For more information about resolving PSP problems, see these blog posts:

Compile activity caused by improper parameterization

When a query has literals, either the database engine automatically parameterizes the statement or a user explicitly parameterizes the statement to reduce the number of compilations. A high number of compilations for a query using the same pattern but different literal values can result in high CPU usage. Similarly, if you only partially parameterize a query that continues to have literals, the database engine doesn't parameterize the query further.

Here's an example of a partially parameterized query:

SELECT * 
FROM t1 JOIN t2 ON t1.c1 = t2.c1
WHERE t1.c1 = @p1 AND t2.c2 = '961C3970-0E54-4E8E-82B6-5545BE897F8F'

In this example, t1.c1 takes @p1, but t2.c2 continues to take GUID as literal. In this case, if you change the value for c2, the query is treated as a different query, and a new compilation will happen. To reduce compilations in this example, you would also parameterize the GUID.

The following query shows the count of queries by query hash to determine whether a query is properly parameterized:

SELECT  TOP 10  
  q.query_hash
  , count (distinct p.query_id ) AS number_of_distinct_query_ids
  , min(qt.query_sql_text) AS sampled_query_text
FROM sys.query_store_query_text AS qt
  JOIN sys.query_store_query AS q
     ON qt.query_text_id = q.query_text_id
  JOIN sys.query_store_plan AS p 
     ON q.query_id = p.query_id
  JOIN sys.query_store_runtime_stats AS rs 
     ON rs.plan_id = p.plan_id
  JOIN sys.query_store_runtime_stats_interval AS rsi
     ON rsi.runtime_stats_interval_id = rs.runtime_stats_interval_id
WHERE
  rsi.start_time >= DATEADD(hour, -2, GETUTCDATE())
  AND query_parameterization_type_desc IN ('User', 'None')
GROUP BY q.query_hash
ORDER BY count (distinct p.query_id) DESC

Factors that affect query plan changes

A query execution plan recompilation might result in a generated query plan that differs from the original cached plan.
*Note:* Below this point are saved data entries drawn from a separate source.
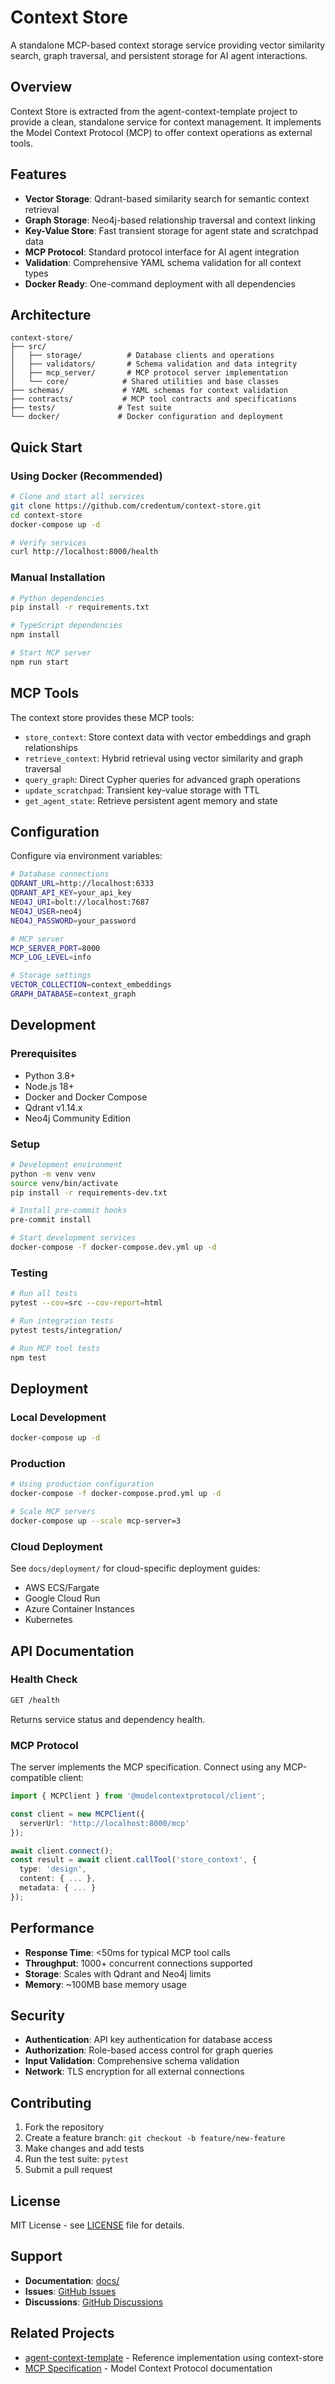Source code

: # Context Store

A standalone MCP-based context storage service providing vector similarity search, graph traversal, and persistent storage for AI agent interactions.

## Overview

Context Store is extracted from the agent-context-template project to provide a clean, standalone service for context management. It implements the Model Context Protocol (MCP) to offer context operations as external tools.

## Features

- **Vector Storage**: Qdrant-based similarity search for semantic context retrieval
- **Graph Storage**: Neo4j-based relationship traversal and context linking  
- **Key-Value Store**: Fast transient storage for agent state and scratchpad data
- **MCP Protocol**: Standard protocol interface for AI agent integration
- **Validation**: Comprehensive YAML schema validation for all context types
- **Docker Ready**: One-command deployment with all dependencies

## Architecture

```
context-store/
├── src/
│   ├── storage/          # Database clients and operations
│   ├── validators/       # Schema validation and data integrity
│   ├── mcp_server/       # MCP protocol server implementation
│   └── core/            # Shared utilities and base classes
├── schemas/             # YAML schemas for context validation
├── contracts/           # MCP tool contracts and specifications
├── tests/              # Test suite
└── docker/             # Docker configuration and deployment
```

## Quick Start

### Using Docker (Recommended)

```bash
# Clone and start all services
git clone https://github.com/credentum/context-store.git
cd context-store
docker-compose up -d

# Verify services
curl http://localhost:8000/health
```

### Manual Installation

```bash
# Python dependencies
pip install -r requirements.txt

# TypeScript dependencies  
npm install

# Start MCP server
npm run start
```

## MCP Tools

The context store provides these MCP tools:

- `store_context`: Store context data with vector embeddings and graph relationships
- `retrieve_context`: Hybrid retrieval using vector similarity and graph traversal
- `query_graph`: Direct Cypher queries for advanced graph operations
- `update_scratchpad`: Transient key-value storage with TTL
- `get_agent_state`: Retrieve persistent agent memory and state

## Configuration

Configure via environment variables:

```bash
# Database connections
QDRANT_URL=http://localhost:6333
QDRANT_API_KEY=your_api_key
NEO4J_URI=bolt://localhost:7687
NEO4J_USER=neo4j
NEO4J_PASSWORD=your_password

# MCP server
MCP_SERVER_PORT=8000
MCP_LOG_LEVEL=info

# Storage settings
VECTOR_COLLECTION=context_embeddings
GRAPH_DATABASE=context_graph
```

## Development

### Prerequisites

- Python 3.8+
- Node.js 18+
- Docker and Docker Compose
- Qdrant v1.14.x
- Neo4j Community Edition

### Setup

```bash
# Development environment
python -m venv venv
source venv/bin/activate
pip install -r requirements-dev.txt

# Install pre-commit hooks
pre-commit install

# Start development services
docker-compose -f docker-compose.dev.yml up -d
```

### Testing

```bash
# Run all tests
pytest --cov=src --cov-report=html

# Run integration tests
pytest tests/integration/

# Run MCP tool tests
npm test
```

## Deployment

### Local Development

```bash
docker-compose up -d
```

### Production

```bash
# Using production configuration
docker-compose -f docker-compose.prod.yml up -d

# Scale MCP servers
docker-compose up --scale mcp-server=3
```

### Cloud Deployment

See `docs/deployment/` for cloud-specific deployment guides:

- AWS ECS/Fargate
- Google Cloud Run
- Azure Container Instances
- Kubernetes

## API Documentation

### Health Check

```bash
GET /health
```

Returns service status and dependency health.

### MCP Protocol

The server implements the MCP specification. Connect using any MCP-compatible client:

```typescript
import { MCPClient } from '@modelcontextprotocol/client';

const client = new MCPClient({
  serverUrl: 'http://localhost:8000/mcp'
});

await client.connect();
const result = await client.callTool('store_context', {
  type: 'design',
  content: { ... },
  metadata: { ... }
});
```

## Performance

- **Response Time**: <50ms for typical MCP tool calls
- **Throughput**: 1000+ concurrent connections supported
- **Storage**: Scales with Qdrant and Neo4j limits
- **Memory**: ~100MB base memory usage

## Security

- **Authentication**: API key authentication for database access
- **Authorization**: Role-based access control for graph queries
- **Input Validation**: Comprehensive schema validation
- **Network**: TLS encryption for all external connections

## Contributing

1. Fork the repository
2. Create a feature branch: `git checkout -b feature/new-feature`
3. Make changes and add tests
4. Run the test suite: `pytest`
5. Submit a pull request

## License

MIT License - see [LICENSE](LICENSE) file for details.

## Support

- **Documentation**: [docs/](docs/)
- **Issues**: [GitHub Issues](https://github.com/credentum/context-store/issues)
- **Discussions**: [GitHub Discussions](https://github.com/credentum/context-store/discussions)

## Related Projects

- [agent-context-template](https://github.com/credentum/agent-context-template) - Reference implementation using context-store
- [MCP Specification](https://github.com/modelcontextprotocol/specification) - Model Context Protocol documentation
An existing original plan might be automatically recompiled for various reasons:

  • Changes in the schema are referenced by the query.
  • Data changes to the tables are referenced by the query.
  • Query context options were changed.

A compiled plan might be ejected from the cache for various reasons, such as:

  • Instance restarts.
  • Database-scoped configuration changes.
  • Memory pressure.
  • Explicit requests to clear the cache.

If you use a RECOMPILE hint, a plan won't be cached.

A recompilation (or fresh compilation after cache eviction) can still result in the generation of a query execution plan that's identical to the original. When the plan changes from the prior or original plan, these explanations are likely:

  • Changed physical design: For example, newly created indexes more effectively cover the requirements of a query. The new indexes might be used on a new compilation if the query optimizer decides that using that new index is more optimal than using the data structure that was originally selected for the first version of the query execution. Any physical changes to the referenced objects might result in a new plan choice at compile time.

  • Server resource differences: When a plan in one system differs from the plan in another system, resource availability, such as the number of available processors, can influence which plan gets generated. For example, if one system has more processors, a parallel plan might be chosen.

  • Different statistics: The statistics associated with the referenced objects might have changed or might be materially different from the original system's statistics. If the statistics change and a recompilation happens, the query optimizer uses the statistics starting from when they changed. The revised statistics' data distributions and frequencies might differ from those of the original compilation. These changes are used to create cardinality estimates. (Cardinality estimates are the number of rows that are expected to flow through the logical query tree.) Changes to cardinality estimates might lead you to choose different physical operators and associated orders of operations. Even minor changes to statistics can result in a changed query execution plan.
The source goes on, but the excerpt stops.